Covid – like every crisis – is grotesquely unfair.
The richer are getting richer. The poor are getting poorer.
My heart really goes out to people who have lost their livelihoods through this crisis.
Because I know there’s no justice in the world. Economics is a b!tch.
We’re seeing it already. Covid is hitting poorer people hardest.
In Australia, the Melbourne Institute Survey is showing that 24% of respondents said they are feeling moderately or very financially stressed, up from 21% in the previous month.
Melbourne Institute lead researcher Professor Guay Lim said unemployment was the clear driver behind the change.
“Closer analysis of the employed and unemployed within the survey data revealed that the proportion of unemployed who reported they were financially stressed increased from 18 per cent to 25 per cent, while the proportion of employed reporting being financially comfortable increased from 43 per cent to 47 per cent,” Professor Lim said.
Work from the Grattan Institute also shows that almost half of all working households had less than five weeks income at the bank, and one quarter – a full 25% of the population – have less than a weeks’ income:
That’s terrifying.
A lot of these people are going to be totally reliant on either JobSeeker or JobKeeper – both of which are set to be wound up in September.
And sadly, this is looking like a global phenomenon.
In America, a recent Fed survey found that almost 40 percent of American households making less than $40,000 lost a job in March.
Federal Reserve Chair Jerome Powell on Wednesday said “the reversal of economic fortune” brought on by the coronavirus pandemic over the last two months in the United States “has caused a level of pain that is hard to capture in words.”
Statistics, though, can help paint a clearer picture of the crisis.

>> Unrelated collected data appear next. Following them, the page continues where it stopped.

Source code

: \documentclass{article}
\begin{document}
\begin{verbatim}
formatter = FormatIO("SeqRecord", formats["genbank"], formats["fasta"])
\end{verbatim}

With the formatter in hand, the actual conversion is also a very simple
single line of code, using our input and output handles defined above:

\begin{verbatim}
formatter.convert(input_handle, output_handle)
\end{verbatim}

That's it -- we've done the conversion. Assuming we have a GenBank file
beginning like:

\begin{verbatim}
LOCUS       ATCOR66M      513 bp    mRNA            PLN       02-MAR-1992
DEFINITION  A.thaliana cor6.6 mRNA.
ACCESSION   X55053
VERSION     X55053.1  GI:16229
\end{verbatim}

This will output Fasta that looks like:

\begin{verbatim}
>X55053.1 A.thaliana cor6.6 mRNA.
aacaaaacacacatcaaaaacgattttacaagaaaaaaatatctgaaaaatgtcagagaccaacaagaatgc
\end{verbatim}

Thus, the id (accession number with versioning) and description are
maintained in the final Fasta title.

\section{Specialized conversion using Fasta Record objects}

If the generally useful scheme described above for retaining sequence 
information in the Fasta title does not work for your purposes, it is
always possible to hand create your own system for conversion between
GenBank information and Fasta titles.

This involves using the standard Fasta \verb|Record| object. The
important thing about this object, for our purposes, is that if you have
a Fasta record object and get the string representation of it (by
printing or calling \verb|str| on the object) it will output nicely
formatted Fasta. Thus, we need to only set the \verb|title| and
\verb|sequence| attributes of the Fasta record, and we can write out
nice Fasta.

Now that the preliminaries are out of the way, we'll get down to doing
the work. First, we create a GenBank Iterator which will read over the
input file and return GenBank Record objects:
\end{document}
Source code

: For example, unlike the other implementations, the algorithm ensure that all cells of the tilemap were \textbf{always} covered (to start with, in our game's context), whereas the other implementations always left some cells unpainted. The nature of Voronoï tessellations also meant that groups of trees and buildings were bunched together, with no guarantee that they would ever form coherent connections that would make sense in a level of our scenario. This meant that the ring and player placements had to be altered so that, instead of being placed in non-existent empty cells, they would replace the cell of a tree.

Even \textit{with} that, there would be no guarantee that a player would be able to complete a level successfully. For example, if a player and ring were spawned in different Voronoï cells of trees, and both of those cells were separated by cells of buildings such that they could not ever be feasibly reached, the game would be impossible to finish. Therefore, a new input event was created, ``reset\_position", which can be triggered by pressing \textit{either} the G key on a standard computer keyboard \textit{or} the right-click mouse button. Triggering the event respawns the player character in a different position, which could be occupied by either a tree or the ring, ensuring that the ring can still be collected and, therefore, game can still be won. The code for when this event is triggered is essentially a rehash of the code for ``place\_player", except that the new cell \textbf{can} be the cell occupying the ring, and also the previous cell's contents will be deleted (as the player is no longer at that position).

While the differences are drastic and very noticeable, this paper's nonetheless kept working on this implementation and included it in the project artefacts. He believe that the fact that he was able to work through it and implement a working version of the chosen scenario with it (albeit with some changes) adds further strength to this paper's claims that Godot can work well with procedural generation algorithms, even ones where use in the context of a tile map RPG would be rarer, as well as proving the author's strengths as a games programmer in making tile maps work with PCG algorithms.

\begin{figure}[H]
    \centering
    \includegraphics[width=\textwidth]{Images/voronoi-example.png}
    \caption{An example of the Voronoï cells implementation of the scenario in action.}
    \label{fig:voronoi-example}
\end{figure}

In the same address, Powell said the Fed is releasing a survey Thursday which found that among people who were working in February, nearly 40 percent of those in households making less than $40,000 per year lost a job in March.
All told, Powell said, “the scope and speed of this downturn are without modern precedent, significantly worse than any recession since World War II.”
That’s the bottom, poorest section of the job-market, totally obliterated.
Over in the UK, the picture’s no better, where a third of Britain’s lowest-paid workers have lost their jobs.
The Resolution Foundation said 30% of those in the lowest income bracket had been affected by the damage caused to the labour market by the pandemic, compared with only 10% of those in the top fifth of earners.
The thinktank said that across the whole workforce, around 18% per cent of workers had lost work or been furloughed, including 25% of private sector workers. However, only 3% of those in the top income group had lost their jobs, with a further 6% being furloughed.
And this is always the way in times of crisis.
If you were struggling to get by, you get hammered.
If you’re were killing it already, then you get to write posts on social media about how nice it is to have time at home with the kids, with nothing to do.
And while the poor are getting slaughtered, the richest of the rich are making out like bandits.
We know that money-printing juices asset prices. We know that it boosts land and property values.
But no one cares.
The rich get richer and the poor get poorer.
Time to turn these tables, don’t you think?
JG.
Roger says
O.K. I’ll bite John. Please tell me how to turn the tables. The French had a red hot crack at it and they turned a lot of heads! Is France today really more egalitarian than other western nations? The Russians managed to paint Saint Petersburg red with upper class blood and we all know that turned out. The difficulty is that the ones pulling the economic strings are shadowy figures to say the least. I don’t mean the Amazons and Facebooks and Teslas of this world, I refer to the global bankers that seldom are in the spotlight, they are the ones that really control the worlds money supply and ultimately it’s distribution and they have no plans to change the status quo.
P.S. Please keep up your thought provoking posts, I am a devoted reader.